- Battalion as depicted in Team Titans #3 (November 1992). Art by Kevin Maguire.

Publication information
- Publisher: DC Comics
- First appearance: Team Titans #2 (November 1992)
- Created by: Marv Wolfman (writer); Kevin Maguire (artist);

In-story information
- Alter ego: Alexander Lyons
- Team affiliations: Team Titans
- Abilities: Uses weapons, enhanced strength and durability

= Battalion (DC Comics) =

Battalion (Alexander Lyons) is a fictional character in the DC Comics universe. He first appeared in Team Titans #2 (November 1992), and was created by writer Marv Wolfman and artist Kevin Maguire.

==Fictional character biography==
Alexander Lyons aka Battalion, dubbed the "Drill Sergeant from Hell", is a member of the Team Titans, an alternate version of the Teen Titans from ten years in the future, where Lord Chaos reigns. In this future, Lyons had been a concert pianist. When he continued to perform after Lord Chaos banned all music, Lyons was punished by being forced to watch while Chaos killed his wife Essie and their children.

Battalion joins the Titans in traveling 10 years into the past to stop Chaos from being born. To accomplish this, the Titans are assigned to kill Donna Troy before she can give birth to the child who would become Lord Chaos. Instead, the Titans convince Donna to give up her powers, ensuring that Chaos will not inherit them. The Titans are stranded in the past, unable to return to their future.

Battalion and the Team Titans, with no place to go, end up staying at a farm owned by Donna Troy. They attempt to find counterparts of themselves in the present, and Battalion is pleased to find Deathwing, an alternate form of the current-day hero Nightwing. They partner up for 'busting heads'. Battalion also discovers that his dead wife Essie is alive, but engaged to another man.
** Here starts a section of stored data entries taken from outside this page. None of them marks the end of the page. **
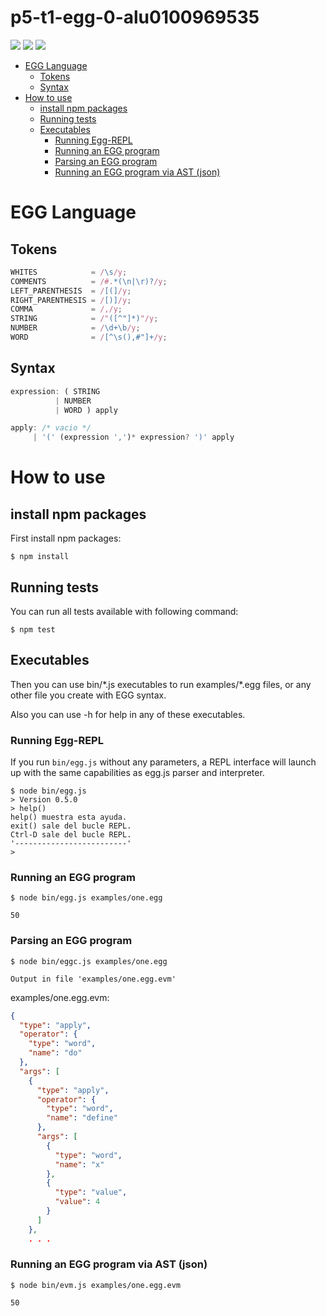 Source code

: # p5-t1-egg-0-alu0100969535 <!-- omit in toc -->

![](https://github.com/ULL-ESIT-PL-1920/p5-t1-egg-0-alu0100969535/workflows/GitHub%20Classroom%20Workflow/badge.svg) ![](https://github.com/ULL-ESIT-PL-1920/p5-t1-egg-0-alu0100969535/workflows/Node.js%20CI%20Workflow/badge.svg) ![](https://github.com/ULL-ESIT-PL-1920/p5-t1-egg-0-alu0100969535/workflows/Publish%20npm%20package/badge.svg)
- [EGG Language](#egg-language)
  - [Tokens](#tokens)
  - [Syntax](#syntax)
- [How to use](#how-to-use)
  - [install npm packages](#install-npm-packages)
  - [Running tests](#running-tests)
  - [Executables](#executables)
    - [Running Egg-REPL](#running-egg-repl)
    - [Running an EGG program](#running-an-egg-program)
    - [Parsing an EGG program](#parsing-an-egg-program)
    - [Running an EGG program via AST (json)](#running-an-egg-program-via-ast-json)

# EGG Language

## Tokens
```js
WHITES            = /\s/y;
COMMENTS          = /#.*(\n|\r)?/y;
LEFT_PARENTHESIS  = /[(]/y;
RIGHT_PARENTHESIS = /[)]/y;
COMMA             = /,/y;
STRING            = /"([^"]*)"/y;
NUMBER            = /\d+\b/y;
WORD              = /[^\s(),#"]+/y;
```

## Syntax
```js
expression: ( STRING 
          | NUMBER 
          | WORD ) apply 

apply: /* vacio */
     | '(' (expression ',')* expression? ')' apply
```

# How to use

## install npm packages

First install npm packages:

```console
$ npm install
```

## Running tests

You can run all tests available with following command:

```console
$ npm test
```

## Executables

Then you can use bin/\*.js executables to run examples/\*.egg files, or any other file you create with EGG syntax.

Also you can use -h for help in any of these executables.

### Running Egg-REPL
If you run `bin/egg.js` without any parameters, a REPL interface will launch up with the same capabilities as egg.js parser and interpreter.
```console
$ node bin/egg.js
> Version 0.5.0
> help()
help() muestra esta ayuda.
exit() sale del bucle REPL.
Ctrl-D sale del bucle REPL.
'-------------------------'
> 
```

### Running an EGG program

```console
$ node bin/egg.js examples/one.egg

50
```

### Parsing an EGG program

```console
$ node bin/eggc.js examples/one.egg

Output in file 'examples/one.egg.evm'
```
examples/one.egg.evm:
```json
{
  "type": "apply",
  "operator": {
    "type": "word",
    "name": "do"
  },
  "args": [
    {
      "type": "apply",
      "operator": {
        "type": "word",
        "name": "define"
      },
      "args": [
        {
          "type": "word",
          "name": "x"
        },
        {
          "type": "value",
          "value": 4
        }
      ]
    },
    . . .
```

### Running an EGG program via AST (json)

```console
$ node bin/evm.js examples/one.egg.evm

50
``` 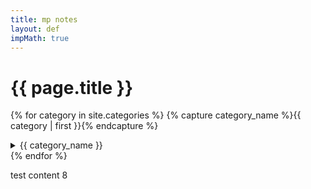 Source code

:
 ```yaml
---
title: mp notes
layout: def
impMath: true
---
```


# {{ page.title }}

{% for category in site.categories %}
    {% capture category_name %}{{ category | first }}{% endcapture %}
  <details>
    <summary> {{ category_name }} </summary>

    {% for post in site.categories[category_name] %}

<a href="{{ post.baseurl }}{{ post.url }}">{{ post.title }}</a>

    {% endfor %}
  </details>
{% endfor %}

test content 8
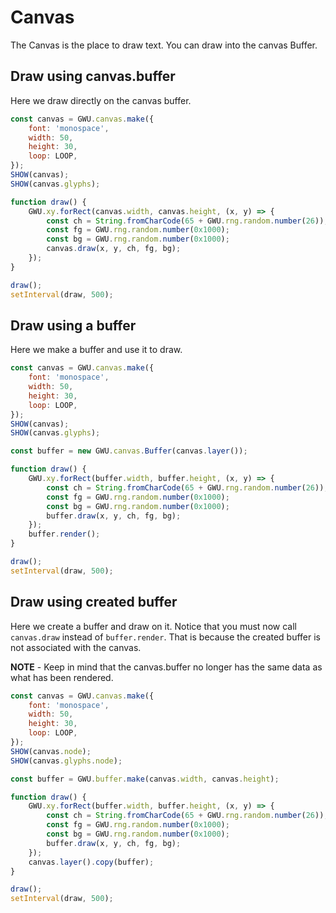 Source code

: # Canvas

The Canvas is the place to draw text. You can draw into the canvas Buffer.

## Draw using canvas.buffer

Here we draw directly on the canvas buffer.

```js
const canvas = GWU.canvas.make({
    font: 'monospace',
    width: 50,
    height: 30,
    loop: LOOP,
});
SHOW(canvas);
SHOW(canvas.glyphs);

function draw() {
    GWU.xy.forRect(canvas.width, canvas.height, (x, y) => {
        const ch = String.fromCharCode(65 + GWU.rng.random.number(26));
        const fg = GWU.rng.random.number(0x1000);
        const bg = GWU.rng.random.number(0x1000);
        canvas.draw(x, y, ch, fg, bg);
    });
}

draw();
setInterval(draw, 500);
```

## Draw using a buffer

Here we make a buffer and use it to draw.

```js
const canvas = GWU.canvas.make({
    font: 'monospace',
    width: 50,
    height: 30,
    loop: LOOP,
});
SHOW(canvas);
SHOW(canvas.glyphs);

const buffer = new GWU.canvas.Buffer(canvas.layer());

function draw() {
    GWU.xy.forRect(buffer.width, buffer.height, (x, y) => {
        const ch = String.fromCharCode(65 + GWU.rng.random.number(26));
        const fg = GWU.rng.random.number(0x1000);
        const bg = GWU.rng.random.number(0x1000);
        buffer.draw(x, y, ch, fg, bg);
    });
    buffer.render();
}

draw();
setInterval(draw, 500);
```

## Draw using created buffer

Here we create a buffer and draw on it. Notice that you must now call `canvas.draw` instead of `buffer.render`. That is because the created buffer is not associated with the canvas.

**NOTE** - Keep in mind that the canvas.buffer no longer has the same data as what has been rendered.

```js
const canvas = GWU.canvas.make({
    font: 'monospace',
    width: 50,
    height: 30,
    loop: LOOP,
});
SHOW(canvas.node);
SHOW(canvas.glyphs.node);

const buffer = GWU.buffer.make(canvas.width, canvas.height);

function draw() {
    GWU.xy.forRect(buffer.width, buffer.height, (x, y) => {
        const ch = String.fromCharCode(65 + GWU.rng.random.number(26));
        const fg = GWU.rng.random.number(0x1000);
        const bg = GWU.rng.random.number(0x1000);
        buffer.draw(x, y, ch, fg, bg);
    });
    canvas.layer().copy(buffer);
}

draw();
setInterval(draw, 500);
```
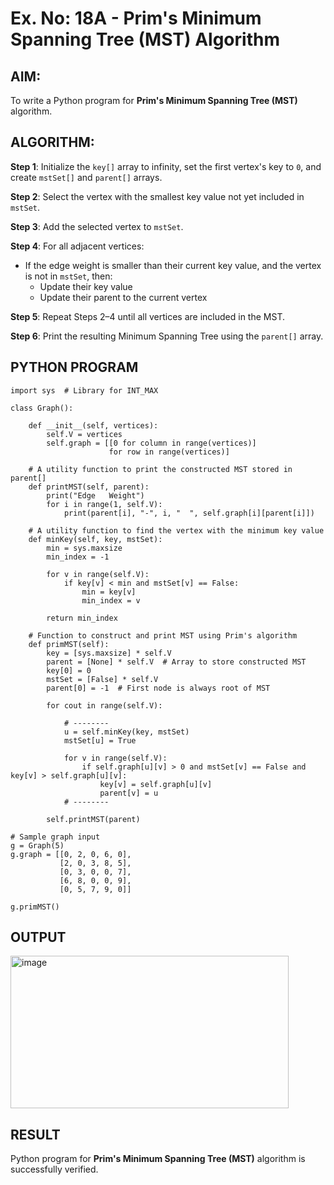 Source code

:# Ex. No: 18A - Prim's Minimum Spanning Tree (MST) Algorithm

## AIM:
To write a Python program for **Prim's Minimum Spanning Tree (MST)** algorithm.

## ALGORITHM:

**Step 1**: Initialize the `key[]` array to infinity, set the first vertex's key to `0`, and create `mstSet[]` and `parent[]` arrays.

**Step 2**: Select the vertex with the smallest key value not yet included in `mstSet`.

**Step 3**: Add the selected vertex to `mstSet`.

**Step 4**: For all adjacent vertices:
- If the edge weight is smaller than their current key value, and the vertex is not in `mstSet`, then:
  - Update their key value
  - Update their parent to the current vertex

**Step 5**: Repeat Steps 2–4 until all vertices are included in the MST.

**Step 6**: Print the resulting Minimum Spanning Tree using the `parent[]` array.

## PYTHON PROGRAM

```
import sys  # Library for INT_MAX

class Graph():

    def __init__(self, vertices):
        self.V = vertices
        self.graph = [[0 for column in range(vertices)]
                      for row in range(vertices)]

    # A utility function to print the constructed MST stored in parent[]
    def printMST(self, parent):
        print("Edge   Weight")
        for i in range(1, self.V):
            print(parent[i], "-", i, "  ", self.graph[i][parent[i]])

    # A utility function to find the vertex with the minimum key value
    def minKey(self, key, mstSet):
        min = sys.maxsize
        min_index = -1

        for v in range(self.V):
            if key[v] < min and mstSet[v] == False:
                min = key[v]
                min_index = v

        return min_index

    # Function to construct and print MST using Prim's algorithm
    def primMST(self):
        key = [sys.maxsize] * self.V
        parent = [None] * self.V  # Array to store constructed MST
        key[0] = 0
        mstSet = [False] * self.V
        parent[0] = -1  # First node is always root of MST

        for cout in range(self.V):

            # --------
            u = self.minKey(key, mstSet)
            mstSet[u] = True

            for v in range(self.V):
                if self.graph[u][v] > 0 and mstSet[v] == False and key[v] > self.graph[u][v]:
                    key[v] = self.graph[u][v]
                    parent[v] = u
            # --------

        self.printMST(parent)

# Sample graph input
g = Graph(5)
g.graph = [[0, 2, 0, 6, 0],
           [2, 0, 3, 8, 5],
           [0, 3, 0, 0, 7],
           [6, 8, 0, 0, 9],
           [0, 5, 7, 9, 0]]

g.primMST()
```

## OUTPUT

<img width="445" height="244" alt="image" src="https://github.com/user-attachments/assets/b5e238c8-f72f-45ac-bb92-7327b19674c5" />



## RESULT

Python program for **Prim's Minimum Spanning Tree (MST)** algorithm is successfully verified.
Battalion begins to pursue a relationship with Donna Troy just prior to the Zero Hour: Crisis in Time! event, which reveals that the villain Extant created the Team Titans to serve him. Extant commands the Titans to attack the heroes who are trying to unravel the crisis. The Titans' future is erased from existence, which kills them as well.

==Powers and abilities==
Battalion is a metahuman with enhanced speed, strength and durability. He is additionally a skilled combatant and wields firearms.

==Other versions==
- Battalion appears in Teen Titans Go! #48.
- An Elseworlds version used to be a priest on the peaceful planet Ion. When his people were ravaged by Lord Chaos, he took up guns to protect them.